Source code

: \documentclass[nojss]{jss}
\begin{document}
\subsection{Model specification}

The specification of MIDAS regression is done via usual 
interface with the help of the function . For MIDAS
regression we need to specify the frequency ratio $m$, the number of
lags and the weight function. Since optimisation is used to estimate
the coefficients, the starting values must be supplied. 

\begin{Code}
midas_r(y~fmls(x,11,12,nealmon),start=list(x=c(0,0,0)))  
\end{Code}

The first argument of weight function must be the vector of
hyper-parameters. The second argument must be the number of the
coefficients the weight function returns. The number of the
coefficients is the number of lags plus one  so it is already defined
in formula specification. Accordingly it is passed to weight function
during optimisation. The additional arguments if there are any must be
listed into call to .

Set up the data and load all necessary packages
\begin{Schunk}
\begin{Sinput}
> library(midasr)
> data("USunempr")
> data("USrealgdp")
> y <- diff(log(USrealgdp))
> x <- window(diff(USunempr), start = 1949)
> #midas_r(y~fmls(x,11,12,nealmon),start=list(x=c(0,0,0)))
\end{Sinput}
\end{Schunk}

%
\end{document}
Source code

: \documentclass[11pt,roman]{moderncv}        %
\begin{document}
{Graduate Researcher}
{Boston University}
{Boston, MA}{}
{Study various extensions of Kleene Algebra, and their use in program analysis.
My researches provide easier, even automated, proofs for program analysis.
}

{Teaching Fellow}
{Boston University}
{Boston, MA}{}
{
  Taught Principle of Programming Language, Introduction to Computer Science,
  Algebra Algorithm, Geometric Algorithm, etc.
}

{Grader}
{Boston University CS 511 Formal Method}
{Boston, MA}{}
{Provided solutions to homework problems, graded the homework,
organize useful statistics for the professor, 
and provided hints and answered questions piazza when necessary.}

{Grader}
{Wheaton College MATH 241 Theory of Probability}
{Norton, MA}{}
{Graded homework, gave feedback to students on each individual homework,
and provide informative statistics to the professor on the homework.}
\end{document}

-------------------------

### [Work task]
The material must be duplicated in full, with each line kept exact.

### [Response area]
Source code

: \documentclass[nojss]{jss}
\begin{document}
\subsection{Model specification}

The specification of MIDAS regression is done via usual 
interface with the help of the function . For MIDAS
regression we need to specify the frequency ratio $m$, the number of
lags and the weight function. Since optimisation is used to estimate
the coefficients, the starting values must be supplied. 

\begin{Code}
midas_r(y~fmls(x,11,12,nealmon),start=list(x=c(0,0,0)))  
\end{Code}

The first argument of weight function must be the vector of
hyper-parameters. The second argument must be the number of the
coefficients the weight function returns. The number of the
coefficients is the number of lags plus one  so it is already defined
in formula specification. Accordingly it is passed to weight function
during optimisation. The additional arguments if there are any must be
listed into call to .

Set up the data and load all necessary packages
\begin{Schunk}
\begin{Sinput}
> library(midasr)
> data("USunempr")
> data("USrealgdp")
> y <- diff(log(USrealgdp))
> x <- window(diff(USunempr), start = 1949)
> #midas_r(y~fmls(x,11,12,nealmon),start=list(x=c(0,0,0)))
\end{Sinput}
\end{Schunk}

%
\end{document}
Source code

: \documentclass[11pt,roman]{moderncv}        %
\begin{document}
{Graduate Researcher}
{Boston University}
{Boston, MA}{}
{Study various extensions of Kleene Algebra, and their use in program analysis.
My researches provide easier, even automated, proofs for program analysis.
}

{Teaching Fellow}
{Boston University}
{Boston, MA}{}
{
  Taught Principle of Programming Language, Introduction to Computer Science,
  Algebra Algorithm, Geometric Algorithm, etc.
}

{Grader}
{Boston University CS 511 Formal Method}
{Boston, MA}{}
{Provided solutions to homework problems, graded the homework,
organize useful statistics for the professor, 
and provided hints and answered questions piazza when necessary.}

{Grader}
{Wheaton College MATH 241 Theory of Probability}
{Norton, MA}{}
{Graded homework, gave feedback to students on each individual homework,
and provide informative statistics to the professor on the homework.}
\end{document}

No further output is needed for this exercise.